08-04-2013 22:03

UM PASSEIO, QUEM DIRIA!

Afinal, em Olhão, não mandam os que lá estão.

Por Rui Tovar sapodesporto@sapo.pt

   É verdade que tal princípio se aplica às gentes para lá do Marão, mas não ficaria mal a versão sulista, que não necessariamente elitista e liberal. Mas este Olhanense, afogado em problemas mil, que até já ameaçou não comparecer aos seus compromissos, não parece estar à altura de uma resposta capaz, muito menos quando, pela frente, se lhe depara um adversário do estofo deste Benfica, que atravessa um momento de forma exuberante e não larga os olhos do título.

   Para este jogo, a principal novidade nos encarnados residiu na adaptação do habitual lateral direito, André Almeida, na faixa contrária, suprindo assim a ausência do castigado Melgarejo, o que diz bem da confiança que nele deposita o técnico Jesus.

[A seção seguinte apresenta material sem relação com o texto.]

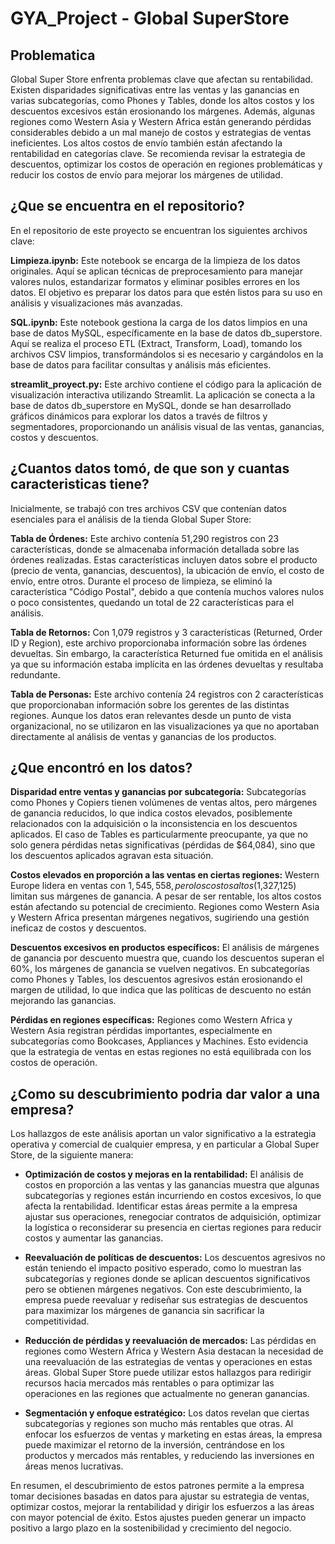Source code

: # GYA_Project - Global SuperStore

## Problematica
Global Super Store enfrenta problemas clave que afectan su rentabilidad. Existen disparidades significativas entre las ventas y las ganancias en varias subcategorías, como Phones y Tables, donde los altos costos y los descuentos excesivos están erosionando los márgenes. Además, algunas regiones como Western Asia y Western Africa están generando pérdidas considerables debido a un mal manejo de costos y estrategias de ventas ineficientes. Los altos costos de envío también están afectando la rentabilidad en categorías clave. Se recomienda revisar la estrategia de descuentos, optimizar los costos de operación en regiones problemáticas y reducir los costos de envío para mejorar los márgenes de utilidad.

## ¿Que se encuentra en el repositorio?
En el repositorio de este proyecto se encuentran los siguientes archivos clave:

**Limpieza.ipynb:** Este notebook se encarga de la limpieza de los datos originales. Aquí se aplican técnicas de preprocesamiento para manejar valores nulos, estandarizar formatos y eliminar posibles errores en los datos. El objetivo es preparar los datos para que estén listos para su uso en análisis y visualizaciones más avanzadas.

**SQL.ipynb:** Este notebook gestiona la carga de los datos limpios en una base de datos MySQL, específicamente en la base de datos db_superstore. Aquí se realiza el proceso ETL (Extract, Transform, Load), tomando los archivos CSV limpios, transformándolos si es necesario y cargándolos en la base de datos para facilitar consultas y análisis más eficientes.

**streamlit_proyect.py:** Este archivo contiene el código para la aplicación de visualización interactiva utilizando Streamlit. La aplicación se conecta a la base de datos db_superstore en MySQL, donde se han desarrollado gráficos dinámicos para explorar los datos a través de filtros y segmentadores, proporcionando un análisis visual de las ventas, ganancias, costos y descuentos.

## ¿Cuantos datos tomó, de que son y cuantas caracteristicas tiene?

Inicialmente, se trabajó con tres archivos CSV que contenían datos esenciales para el análisis de la tienda Global Super Store:

**Tabla de Órdenes:** Este archivo contenía 51,290 registros con 23 características, donde se almacenaba información detallada sobre las órdenes realizadas. Estas características incluyen datos sobre el producto (precio de venta, ganancias, descuentos), la ubicación de envío, el costo de envío, entre otros. Durante el proceso de limpieza, se eliminó la característica "Código Postal", debido a que contenía muchos valores nulos o poco consistentes, quedando un total de 22 características para el análisis.

**Tabla de Retornos:** Con 1,079 registros y 3 características (Returned, Order ID y Region), este archivo proporcionaba información sobre las órdenes devueltas. Sin embargo, la característica Returned fue omitida en el análisis ya que su información estaba implícita en las órdenes devueltas y resultaba redundante.

**Tabla de Personas:** Este archivo contenía 24 registros con 2 características que proporcionaban información sobre los gerentes de las distintas regiones. Aunque los datos eran relevantes desde un punto de vista organizacional, no se utilizaron en las visualizaciones ya que no aportaban directamente al análisis de ventas y ganancias de los productos.

## ¿Que encontró en los datos?

**Disparidad entre ventas y ganancias por subcategoría:** Subcategorías como Phones y Copiers tienen volúmenes de ventas altos, pero márgenes de ganancia reducidos, lo que indica costos elevados, posiblemente relacionados con la adquisición o la inconsistencia en los descuentos aplicados. El caso de Tables es particularmente preocupante, ya que no solo genera pérdidas netas significativas (pérdidas de $64,084), sino que los descuentos aplicados agravan esta situación.

**Costos elevados en proporción a las ventas en ciertas regiones:** Western Europe lidera en ventas con $1,545,558, pero los costos altos ($1,327,125) limitan sus márgenes de ganancia. A pesar de ser rentable, los altos costos están afectando su potencial de crecimiento. Regiones como Western Asia y Western Africa presentan márgenes negativos, sugiriendo una gestión ineficaz de costos y descuentos.

**Descuentos excesivos en productos específicos:** El análisis de márgenes de ganancia por descuento muestra que, cuando los descuentos superan el 60%, los márgenes de ganancia se vuelven negativos. En subcategorías como Phones y Tables, los descuentos agresivos están erosionando el margen de utilidad, lo que indica que las políticas de descuento no están mejorando las ganancias.

**Pérdidas en regiones específicas:** Regiones como Western Africa y Western Asia registran pérdidas importantes, especialmente en subcategorías como Bookcases, Appliances y Machines. Esto evidencia que la estrategia de ventas en estas regiones no está equilibrada con los costos de operación.

## ¿Como su descubrimiento podria dar valor a una empresa?

Los hallazgos de este análisis aportan un valor significativo a la estrategia operativa y comercial de cualquier empresa, y en particular a Global Super Store, de la siguiente manera:

+ **Optimización de costos y mejoras en la rentabilidad:** El análisis de costos en proporción a las ventas y las ganancias muestra que algunas subcategorías y regiones están incurriendo en costos excesivos, lo que afecta la rentabilidad. Identificar estas áreas permite a la empresa ajustar sus operaciones, renegociar contratos de adquisición, optimizar la logística o reconsiderar su presencia en ciertas regiones para reducir costos y aumentar las ganancias.

+ **Reevaluación de políticas de descuentos:** Los descuentos agresivos no están teniendo el impacto positivo esperado, como lo muestran las subcategorías y regiones donde se aplican descuentos significativos pero se obtienen márgenes negativos. Con este descubrimiento, la empresa puede reevaluar y rediseñar sus estrategias de descuentos para maximizar los márgenes de ganancia sin sacrificar la competitividad.

+ **Reducción de pérdidas y reevaluación de mercados:** Las pérdidas en regiones como Western Africa y Western Asia destacan la necesidad de una reevaluación de las estrategias de ventas y operaciones en estas áreas. Global Super Store puede utilizar estos hallazgos para redirigir recursos hacia mercados más rentables o para optimizar las operaciones en las regiones que actualmente no generan ganancias.

+ **Segmentación y enfoque estratégico:** Los datos revelan que ciertas subcategorías y regiones son mucho más rentables que otras. Al enfocar los esfuerzos de ventas y marketing en estas áreas, la empresa puede maximizar el retorno de la inversión, centrándose en los productos y mercados más rentables, y reduciendo las inversiones en áreas menos lucrativas.

En resumen, el descubrimiento de estos patrones permite a la empresa tomar decisiones basadas en datos para ajustar su estrategia de ventas, optimizar costos, mejorar la rentabilidad y dirigir los esfuerzos a las áreas con mayor potencial de éxito. Estos ajustes pueden generar un impacto positivo a largo plazo en la sostenibilidad y crecimiento del negocio.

No resto, os "suspeitos do costume", com Ola John e Cardozo, desta vez, a ficarem no banco. Um muito versátil 4.1.3.2, que, desde cedo, tomou contas das operações e tratou de pressionar o adversário, já de si pouco dado a aventuras.

   De facto, a formação algarvia, ciente do poderio do antagonista, apresentou-se muito defensiva e apenas com Targino com características mais atacantes, quando no banco contava com Djaniny e Djalmir, para não falar de Leandro ou Ivanildo. A palavra de ordem era aguentar e o certo é que o Olhanense foi cumprindo o plano, embora fossem visíveis os fracos argumentos de que dispunha. Valeu, na altura, a atenção de Bracali e alguim espírito perdulário da dupla Rodrigo-Lima.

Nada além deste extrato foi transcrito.